(Waltham, MA – On February 13, the Rose Art Museum at Brandeis University will open Ed Ruscha: Standard, an exhibition featuring work from across the sixty-year career of one of America’s most innovative and influential artists. Originating at the Los Angeles County Museum of Art (LACMA) and drawn largely from its collection, the exhibition will feature more than 70 works of art in a variety of media including painting and film by this iconic Los Angeles-based artist and will be supplemented by selections from the Rose collection. On view in the Lois Foster Gallery through June 9, the exhibition is free and open to the public.

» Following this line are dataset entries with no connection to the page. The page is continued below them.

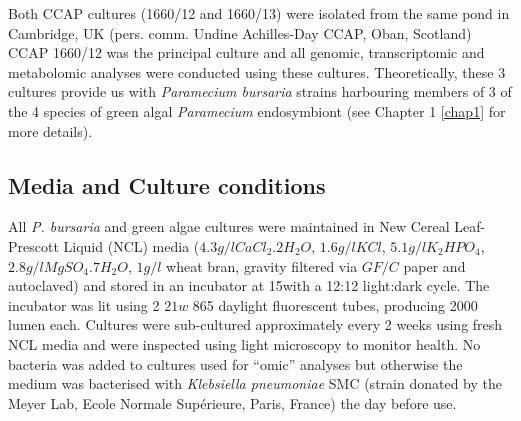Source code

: Both CCAP cultures (1660/12 and 1660/13) were isolated from the same pond in Cambridge, UK (pers. comm. Undine Achilles-Day CCAP, Oban, Scotland)
CCAP 1660/12 was the principal culture and all genomic, transcriptomic and metabolomic analyses were conducted using these cultures. 
Theoretically, these 3 cultures provide us with \textit{Paramecium bursaria} strains harbouring members of 3 of the 4 species of 
green algal \textit{Paramecium} endosymbiont (see Chapter 1 \ref{chap1} for more details).

\subsection{Media and Culture conditions}
All \textit{P. bursaria} and green algae cultures were maintained in 
New Cereal Leaf-Prescott Liquid (NCL) media 
(\(4.3g/l CaCl_{2}.2H_{2}O\), \(1.6g/l KCl\), \(5.1g/l K_{2}HPO_{4}\), \(2.8g/l MgSO_{4}.7H_{2}O\), 
\(1g/l\) wheat bran, gravity filtered via \(GF/C\) paper and autoclaved) \citep{NCLCCAP} and stored in 
an incubator at 15\celsius with a 12:12 light:dark cycle.  The incubator was
lit using 2 \(21w\) 865 daylight fluorescent tubes, producing 2000 lumen each.
Cultures were sub-cultured approximately every 2 weeks using fresh NCL media and were inspected using light microscopy to monitor health.  
No bacteria was added to cultures used for ``omic'' analyses but otherwise the medium was bacterised with
\textit{Klebsiella pneumoniae} SMC (strain donated by the Meyer Lab, Ecole Normale Supérieure, Paris, France) the day before use.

Ed Ruscha / Standard Station, 1966
Ruscha’s art depicts everyday objects – gas stations, street signs, billboards, commercial packaging – yet often triggers philosophical reflections about the relationship between words, things, and ideas. The word “standard,” a reoccurring one in the artist’s vast body of work, is a case in point: it can be a banner or rallying point, an established level of quality, or an oil company’s brand name. In his depictions of Standard stations, Ruscha points to each of these definitions and more, making his repeated treatment of this word/image a revealing structure through which to track and analyze the artist’s development over time.
“Remarkably, given the artist’s stature and influence, the Rose’s presentation of Standard will be the first large-scale solo museum exhibition of Ed Ruscha’s work in the Boston area,” states Christopher Bedford, Henry and Lois Foster Director of the Rose. “Consequently, this region will have the rare opportunity to look and think deeply about an artistic trajectory over decades that has left an indelible mark on the history of art.”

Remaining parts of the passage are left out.